The House late Wednesday voted to give states the authority to conduct drug testing on people applying for food stamps under the Supplemental Nutrition Assistance Program (SNAP).
By voice vote, members approved the idea as an amendment to the farm bill. The amendment was proposed by Rep. Richard Hudson (R-N.C.). Hudson said the proposal would help ensure SNAP benefits go to needy families and children.
"If adopted, this amendment would join a list of good-government reforms contained in the farm bill to save taxpayer money and ensure integrity and accountability within our nutrition system," Hudson said.
Democrats were outraged at the proposal, and said that by proposing it, Republicans are implying that people on food stamps use drugs. Rep. Gwen Moore (D-Wis.) said studies have shown people using SNAP are no more likely than nonusers to be using drugs.
Moore also said the proposal was unconstitutional, and said states are already allowed to test SNAP users if they have a drug conviction. She also said the GOP proposal is meant to humiliate people using food stamps.
"It costs a lot of public money just to humiliate people," she said. "It'll cost $75 for one of these drug tests, and for what purpose? Just to criminalize and humiliate poor people."

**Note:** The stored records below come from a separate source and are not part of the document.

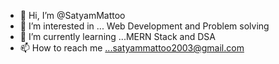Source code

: - 👋 Hi, I’m @SatyamMattoo
- 👀 I’m interested in ... Web Development and Problem solving
- 🌱 I’m currently learning ...MERN Stack and DSA
- 📫 How to reach me ...satyammattoo2003@gmail.com

<!---
SatyamMattoo/SatyamMattoo is a ✨ special ✨ repository because its `README.md` (this file) appears on your GitHub profile.
You can click the Preview link to take a look at your changes.
--->

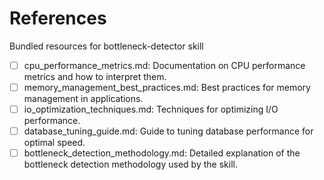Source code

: # References

Bundled resources for bottleneck-detector skill

- [ ] cpu_performance_metrics.md: Documentation on CPU performance metrics and how to interpret them.
- [ ] memory_management_best_practices.md: Best practices for memory management in applications.
- [ ] io_optimization_techniques.md: Techniques for optimizing I/O performance.
- [ ] database_tuning_guide.md: Guide to tuning database performance for optimal speed.
- [ ] bottleneck_detection_methodology.md: Detailed explanation of the bottleneck detection methodology used by the skill.
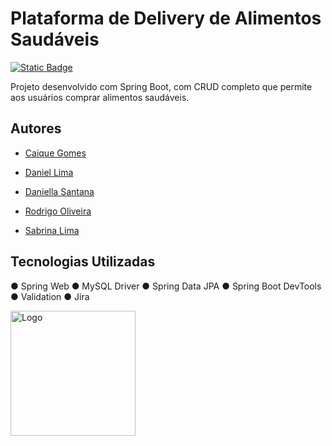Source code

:
# Plataforma de Delivery de Alimentos Saudáveis

[![Static Badge](https://img.shields.io/badge/-Escopo%20do%20projeto-lightgrey)](https://github.com/projetoIntegrador-aplicacaoDelivery/backend/blob/main/Escopo%20do%20Projeto%20-%20TASK2.pdf)

Projeto desenvolvido com Spring Boot, com CRUD completo que permite aos usuários comprar alimentos saudáveis.


## Autores

- [Caique Gomes](https://www.linkedin.com/in/cttcaiquegomes/)

- [Daniel Lima](https://www.linkedin.com/in/danieldossantoslima)

- [Daniella Santana](https://www.linkedin.com/in/adaniellasantana/)

- [Rodrigo Oliveira](https://www.linkedin.com/in/rodrigo-oliveira-de-santana-23a330262/)
  
- [Sabrina Lima](https://www.linkedin.com/in/sabrina-santoslima/)


## Tecnologias Utilizadas

● Spring Web
● MySQL Driver
● Spring Data JPA
● Spring Boot DevTools
● Validation
● Jira


<img src="https://brazil.generation.org/wp-content/uploads/2024/10/Generation_BRAZIL_logo_NEW-BLUE.png" alt="Logo" width="200">
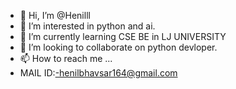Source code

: - 👋 Hi, I’m @Henilll
- 👀 I’m interested in python and ai.
- 🌱 I’m currently learning CSE BE in LJ UNIVERSITY
- 💞️ I’m looking to collaborate on python devloper.
- 📫 How to reach me ...
- MAIL ID:-henilbhavsar164@gmail.com

<!---
Henilll/Henilll is a ✨ special ✨ repository because its `README.md` (this file) appears on your GitHub profile.
You can click the Preview link to take a look at your changes.
--->
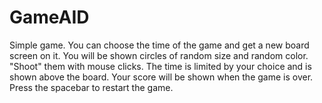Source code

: # GameAID
Simple game. You can choose the time of the game and get a new board screen on it.
You will be shown circles of random size and random color.
"Shoot" them with mouse clicks. The time is limited by your choice and is shown above the board.
Your score will be shown when the game is over.
Press the spacebar to restart the game.

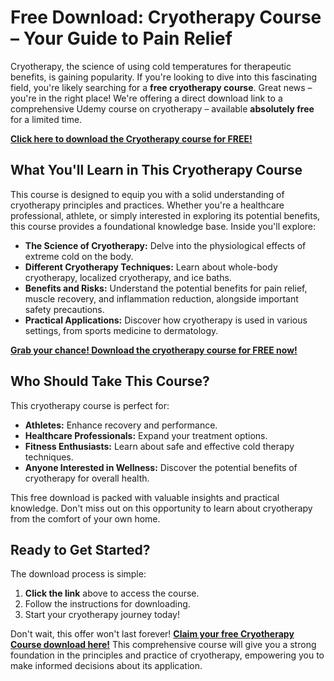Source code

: # Free Download: Cryotherapy Course – Your Guide to Pain Relief

Cryotherapy, the science of using cold temperatures for therapeutic benefits, is gaining popularity. If you're looking to dive into this fascinating field, you're likely searching for a **free cryotherapy course**. Great news – you're in the right place! We're offering a direct download link to a comprehensive Udemy course on cryotherapy – available **absolutely free** for a limited time.

[**Click here to download the Cryotherapy course for FREE!**](https://udemywork.com/cryotherapy-course)

## What You'll Learn in This Cryotherapy Course

This course is designed to equip you with a solid understanding of cryotherapy principles and practices. Whether you're a healthcare professional, athlete, or simply interested in exploring its potential benefits, this course provides a foundational knowledge base. Inside you'll explore:

*   **The Science of Cryotherapy:** Delve into the physiological effects of extreme cold on the body.
*   **Different Cryotherapy Techniques:** Learn about whole-body cryotherapy, localized cryotherapy, and ice baths.
*   **Benefits and Risks:** Understand the potential benefits for pain relief, muscle recovery, and inflammation reduction, alongside important safety precautions.
*   **Practical Applications:** Discover how cryotherapy is used in various settings, from sports medicine to dermatology.

[**Grab your chance! Download the cryotherapy course for FREE now!**](https://udemywork.com/cryotherapy-course)

## Who Should Take This Course?

This cryotherapy course is perfect for:

*   **Athletes:** Enhance recovery and performance.
*   **Healthcare Professionals:** Expand your treatment options.
*   **Fitness Enthusiasts:** Learn about safe and effective cold therapy techniques.
*   **Anyone Interested in Wellness:** Discover the potential benefits of cryotherapy for overall health.

This free download is packed with valuable insights and practical knowledge. Don't miss out on this opportunity to learn about cryotherapy from the comfort of your own home.

## Ready to Get Started?

The download process is simple:

1.  **Click the link** above to access the course.
2.  Follow the instructions for downloading.
3.  Start your cryotherapy journey today!

Don't wait, this offer won't last forever! **[Claim your free Cryotherapy Course download here!](https://udemywork.com/cryotherapy-course)** This comprehensive course will give you a strong foundation in the principles and practice of cryotherapy, empowering you to make informed decisions about its application.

"This is about demeaning poor people," Rep. James McGovern (D-Mass.) added. "And we've been doing this time and time again on this House floor."
But Republicans said some reforms are needed to keep SNAP spending down.
"With a $17 trillion national debt, we must give states all the tools they need in order to make sure SNAP funding goes to the people most in need," Rep. Ted Yoho (R-Fla.) said.
Despite Democratic opposition, the amendment was approved by a voice vote, and no Democrat asked for a recorded vote.
The House was debating various amendments to the farm bill Wednesday night dealing with issues such as SNAP and farm commodity programs.
In another voice vote, the House approved an amendment from Rep. Steve Chabot (R-Ohio), which would require states to take back electronically issued SNAP benefits that have not been used by a household after 60 days.
Members also approved language from Rep. Diane Black (R-Tenn.) that would end an agreement the USDA has with the Mexican government called the Partnership for Nutrition Assistance Program. Republicans say this program is being used to enroll illegal immigrants in the SNAP program.
— This story was updated at 8:05 p.m.